Output: ["ad","ae","af","bd","be","bf","cd","ce","cf"]

Example 2:

Input: digits = ""
Output: []

Example 3:

Input: digits = "2"
Output: ["a","b","c"]

Constraints:

0 <= digits.length <= 4
digits[i] is a digit in the range ['2', '9'].
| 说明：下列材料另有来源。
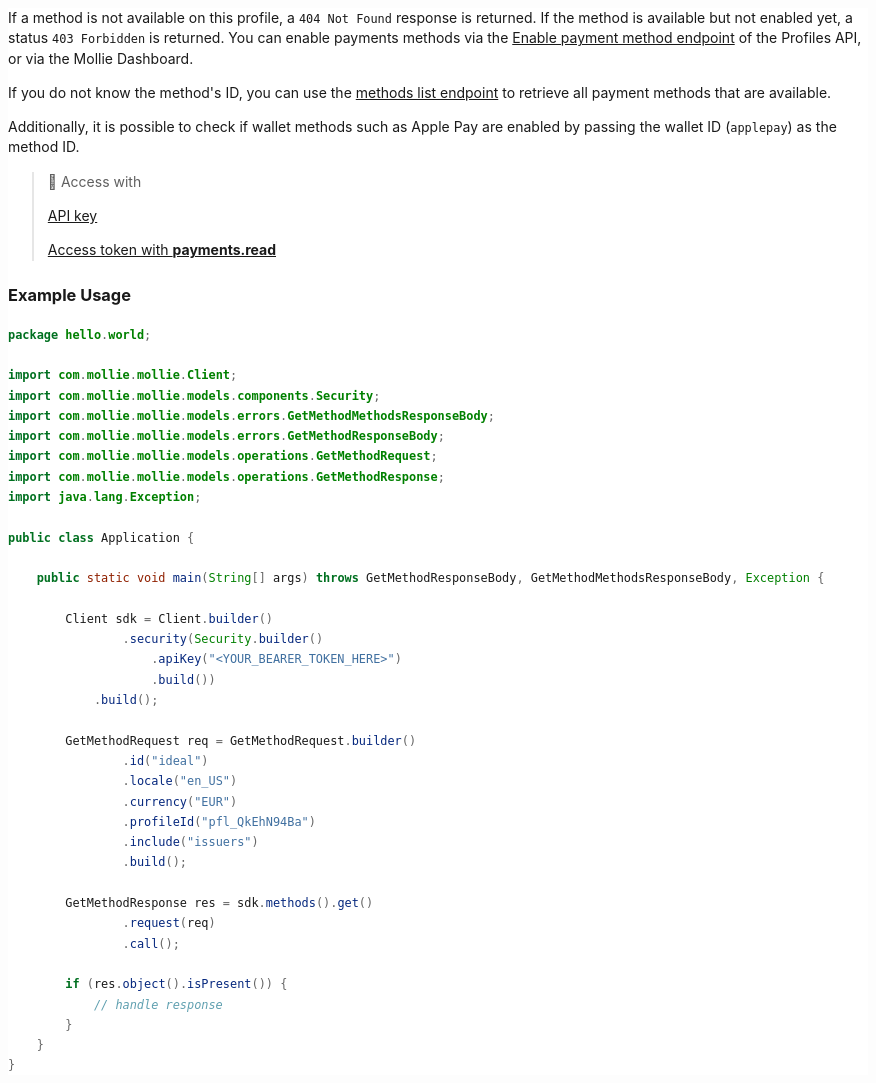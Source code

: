 If a method is not available on this profile, a `404 Not Found` response is returned. If the method is available but not enabled yet, a status `403 Forbidden` is returned. You can enable payments methods via the [Enable payment method endpoint](enable-method) of the Profiles API, or via the Mollie Dashboard.

If you do not know the method's ID, you can use the [methods list endpoint](list-methods) to retrieve all payment methods that are available.

Additionally, it is possible to check if wallet methods such as Apple Pay are enabled by passing the wallet ID (`applepay`) as the method ID.

> 🔑 Access with
>
> [API key](/reference/authentication)
>
> [Access token with **payments.read**](/reference/authentication)

### Example Usage

```java
package hello.world;

import com.mollie.mollie.Client;
import com.mollie.mollie.models.components.Security;
import com.mollie.mollie.models.errors.GetMethodMethodsResponseBody;
import com.mollie.mollie.models.errors.GetMethodResponseBody;
import com.mollie.mollie.models.operations.GetMethodRequest;
import com.mollie.mollie.models.operations.GetMethodResponse;
import java.lang.Exception;

public class Application {

    public static void main(String[] args) throws GetMethodResponseBody, GetMethodMethodsResponseBody, Exception {

        Client sdk = Client.builder()
                .security(Security.builder()
                    .apiKey("<YOUR_BEARER_TOKEN_HERE>")
                    .build())
            .build();

        GetMethodRequest req = GetMethodRequest.builder()
                .id("ideal")
                .locale("en_US")
                .currency("EUR")
                .profileId("pfl_QkEhN94Ba")
                .include("issuers")
                .build();

        GetMethodResponse res = sdk.methods().get()
                .request(req)
                .call();

        if (res.object().isPresent()) {
            // handle response
        }
    }
}
```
这道题让我们求电话号码的字母组合，即数字2到9中每个数字可以代表若干个字母，然后给一串数字，求出所有可能的组合，相类似的题目有 Path Sum II，Subsets II，Permutations，Permutations II，Combinations，Combination Sum 和 Combination Sum II 等等。这里可以用递归 Recursion 来解，需要建立一个字典，用来保存每个数字所代表的字符串，然后还需要一个变量 pos，记录当前生成的字符串的字符个数，实现套路和上述那些题十分类似。在递归函数中首先判断 pos，如果跟 digits 中数字的个数相等了，将当前的组合加入结果 res 中，然后返回。我们通过 digits 中的数字到 dict 中取出字符串，然后遍历这个取出的字符串，将每个字符都加到当前的组合后面，并调用递归函数即可，参见代码如下：

解法一：

class Solution {
public:
    vector<string> letterCombinations(string digits) {
        if (digits.empty()) return {};
        vector<string> res;
        vector<string> dict{"", "", "abc", "def", "ghi", "jkl", "mno", "pqrs", "tuv", "wxyz"};
        dfs(digits, dict, 0, "", res);
        return res;
    }
    void dfs(string digits, vector<string>& dict, int pos, string cur, vector<string>& res) {
        if (pos == digits.size()) { res.push_back(cur); return; }
        string str = dict[digits[pos] - '0'];
        for (int i = 0; i < str.size(); ++i) {
            dfs(digits, dict, pos + 1, cur + str[i], res);
        }
    }
};

这道题也可以用迭代 Iterative 来解，在遍历 digits 中所有的数字时，先建立一个临时的字符串数组t，然后跟上面解法的操作一样，通过数字到 dict 中取出字符串 str，然后遍历取出字符串中的所有字符，再遍历当前结果 res 中的每一个字符串，将字符加到后面，并加入到临时字符串数组t中。取出的字符串 str 遍历完成后，将临时字符串数组赋值给结果 res，具体实现参见代码如下：

解法二：

class Solution {
public:
    vector<string> letterCombinations(string digits) {
        if (digits.empty()) return {};
        vector<string> res{""};
        vector<string> dict{"", "", "abc", "def", "ghi", "jkl", "mno", "pqrs", "tuv", "wxyz"};
        for (int i = 0; i < digits.size(); ++i) {
            vector<string> t;
            string str = dict[digits[i] - '0'];
            for (int j = 0; j < str.size(); ++j) {
                for (string s : res) t.push_back(s + str[j]);
            }
            res = t;
        }
        return res;
    }
};